Supplied records =
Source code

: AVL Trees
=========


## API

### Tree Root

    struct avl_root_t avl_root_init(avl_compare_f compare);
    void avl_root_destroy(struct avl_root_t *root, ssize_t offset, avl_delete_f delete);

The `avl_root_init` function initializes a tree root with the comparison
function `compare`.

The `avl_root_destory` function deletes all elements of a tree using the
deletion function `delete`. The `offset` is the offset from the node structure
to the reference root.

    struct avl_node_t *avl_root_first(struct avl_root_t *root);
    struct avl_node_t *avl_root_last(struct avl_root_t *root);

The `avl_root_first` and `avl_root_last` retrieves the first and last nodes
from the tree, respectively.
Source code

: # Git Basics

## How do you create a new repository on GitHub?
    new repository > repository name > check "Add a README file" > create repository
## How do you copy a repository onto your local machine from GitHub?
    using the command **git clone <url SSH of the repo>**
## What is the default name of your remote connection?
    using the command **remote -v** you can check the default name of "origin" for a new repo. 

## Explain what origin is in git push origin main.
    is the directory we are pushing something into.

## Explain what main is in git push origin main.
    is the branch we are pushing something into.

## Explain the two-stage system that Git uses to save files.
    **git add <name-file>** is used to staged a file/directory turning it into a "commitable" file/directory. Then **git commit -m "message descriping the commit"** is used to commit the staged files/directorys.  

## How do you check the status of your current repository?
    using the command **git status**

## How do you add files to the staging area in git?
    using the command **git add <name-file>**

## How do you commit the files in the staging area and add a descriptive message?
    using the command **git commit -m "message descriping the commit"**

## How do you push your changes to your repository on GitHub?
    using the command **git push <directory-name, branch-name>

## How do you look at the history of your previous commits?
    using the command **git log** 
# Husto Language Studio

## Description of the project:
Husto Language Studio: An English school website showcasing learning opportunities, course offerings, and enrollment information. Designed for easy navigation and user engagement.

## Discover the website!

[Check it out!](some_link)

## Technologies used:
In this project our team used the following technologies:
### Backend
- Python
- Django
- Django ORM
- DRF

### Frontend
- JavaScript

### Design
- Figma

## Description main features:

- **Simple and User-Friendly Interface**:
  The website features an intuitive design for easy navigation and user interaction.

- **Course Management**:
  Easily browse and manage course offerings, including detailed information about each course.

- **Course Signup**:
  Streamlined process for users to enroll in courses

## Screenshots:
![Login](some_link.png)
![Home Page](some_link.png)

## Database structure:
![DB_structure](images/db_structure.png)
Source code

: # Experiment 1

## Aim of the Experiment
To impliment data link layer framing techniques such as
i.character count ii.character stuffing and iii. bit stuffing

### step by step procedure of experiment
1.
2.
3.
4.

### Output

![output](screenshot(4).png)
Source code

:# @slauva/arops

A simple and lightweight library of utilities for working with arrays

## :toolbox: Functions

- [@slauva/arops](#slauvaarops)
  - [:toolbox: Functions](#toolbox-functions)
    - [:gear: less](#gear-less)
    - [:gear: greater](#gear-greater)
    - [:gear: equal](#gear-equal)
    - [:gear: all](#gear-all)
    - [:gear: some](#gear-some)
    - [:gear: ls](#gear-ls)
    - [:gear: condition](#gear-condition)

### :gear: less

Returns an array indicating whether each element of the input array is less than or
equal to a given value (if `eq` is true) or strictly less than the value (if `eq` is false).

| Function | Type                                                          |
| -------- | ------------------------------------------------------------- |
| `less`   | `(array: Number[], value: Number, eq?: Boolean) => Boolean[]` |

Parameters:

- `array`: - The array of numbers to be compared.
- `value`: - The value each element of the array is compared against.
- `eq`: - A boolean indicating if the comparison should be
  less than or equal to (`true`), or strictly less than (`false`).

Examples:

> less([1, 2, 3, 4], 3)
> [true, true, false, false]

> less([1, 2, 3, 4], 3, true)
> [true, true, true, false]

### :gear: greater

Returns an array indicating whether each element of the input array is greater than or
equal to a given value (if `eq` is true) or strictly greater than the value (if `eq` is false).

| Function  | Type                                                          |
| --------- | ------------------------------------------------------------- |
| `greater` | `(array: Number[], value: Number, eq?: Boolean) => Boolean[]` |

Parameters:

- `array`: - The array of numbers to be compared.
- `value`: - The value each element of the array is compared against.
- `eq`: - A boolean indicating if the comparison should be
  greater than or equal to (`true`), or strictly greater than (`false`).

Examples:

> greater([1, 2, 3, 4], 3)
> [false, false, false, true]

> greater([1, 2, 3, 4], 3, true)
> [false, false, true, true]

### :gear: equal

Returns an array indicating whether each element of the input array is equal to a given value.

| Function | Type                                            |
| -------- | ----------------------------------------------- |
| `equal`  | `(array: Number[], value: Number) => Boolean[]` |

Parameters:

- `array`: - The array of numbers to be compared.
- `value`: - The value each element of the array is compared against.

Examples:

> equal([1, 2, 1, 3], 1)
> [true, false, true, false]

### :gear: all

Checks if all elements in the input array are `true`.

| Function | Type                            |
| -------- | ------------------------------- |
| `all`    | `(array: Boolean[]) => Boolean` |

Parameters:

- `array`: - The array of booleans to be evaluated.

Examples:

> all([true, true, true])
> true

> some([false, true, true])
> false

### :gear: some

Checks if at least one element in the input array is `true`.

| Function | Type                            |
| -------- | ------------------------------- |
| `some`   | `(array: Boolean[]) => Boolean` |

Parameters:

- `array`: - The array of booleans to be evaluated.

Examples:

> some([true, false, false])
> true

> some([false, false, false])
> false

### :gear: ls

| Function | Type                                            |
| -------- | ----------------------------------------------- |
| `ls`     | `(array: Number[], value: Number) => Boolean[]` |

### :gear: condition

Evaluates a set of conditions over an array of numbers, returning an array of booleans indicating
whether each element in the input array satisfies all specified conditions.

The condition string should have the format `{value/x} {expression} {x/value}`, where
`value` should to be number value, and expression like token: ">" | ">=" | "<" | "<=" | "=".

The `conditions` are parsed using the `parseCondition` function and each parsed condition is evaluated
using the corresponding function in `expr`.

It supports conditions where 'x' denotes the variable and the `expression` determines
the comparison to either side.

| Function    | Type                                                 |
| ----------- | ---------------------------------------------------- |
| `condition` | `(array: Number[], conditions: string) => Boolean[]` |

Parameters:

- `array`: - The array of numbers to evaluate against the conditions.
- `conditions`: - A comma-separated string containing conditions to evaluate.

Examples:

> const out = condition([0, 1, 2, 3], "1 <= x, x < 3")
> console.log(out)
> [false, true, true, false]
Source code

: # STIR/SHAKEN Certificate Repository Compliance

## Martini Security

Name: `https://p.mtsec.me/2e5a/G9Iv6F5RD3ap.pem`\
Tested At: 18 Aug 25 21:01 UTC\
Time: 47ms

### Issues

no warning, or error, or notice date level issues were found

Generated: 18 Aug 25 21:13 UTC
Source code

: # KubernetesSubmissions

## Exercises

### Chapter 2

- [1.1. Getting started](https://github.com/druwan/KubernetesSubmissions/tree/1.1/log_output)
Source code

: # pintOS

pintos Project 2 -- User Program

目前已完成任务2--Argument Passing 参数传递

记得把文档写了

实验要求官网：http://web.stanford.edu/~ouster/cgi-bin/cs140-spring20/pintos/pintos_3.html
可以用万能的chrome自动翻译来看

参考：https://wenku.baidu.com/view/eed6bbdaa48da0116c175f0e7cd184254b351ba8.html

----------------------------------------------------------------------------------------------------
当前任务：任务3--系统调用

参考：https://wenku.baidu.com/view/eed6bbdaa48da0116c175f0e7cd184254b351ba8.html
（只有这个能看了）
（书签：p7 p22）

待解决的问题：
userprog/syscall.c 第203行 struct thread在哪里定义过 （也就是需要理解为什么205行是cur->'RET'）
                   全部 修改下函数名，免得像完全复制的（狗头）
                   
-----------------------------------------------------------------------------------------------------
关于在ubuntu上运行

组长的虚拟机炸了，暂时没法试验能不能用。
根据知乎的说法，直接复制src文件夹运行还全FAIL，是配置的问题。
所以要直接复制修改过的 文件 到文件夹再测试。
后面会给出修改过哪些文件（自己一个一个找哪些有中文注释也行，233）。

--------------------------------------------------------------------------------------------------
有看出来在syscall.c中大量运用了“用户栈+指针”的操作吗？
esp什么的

About this task = Work out the number of lines in the listing above that hold the string "slauva". Reply with that number only.

Written reply = 2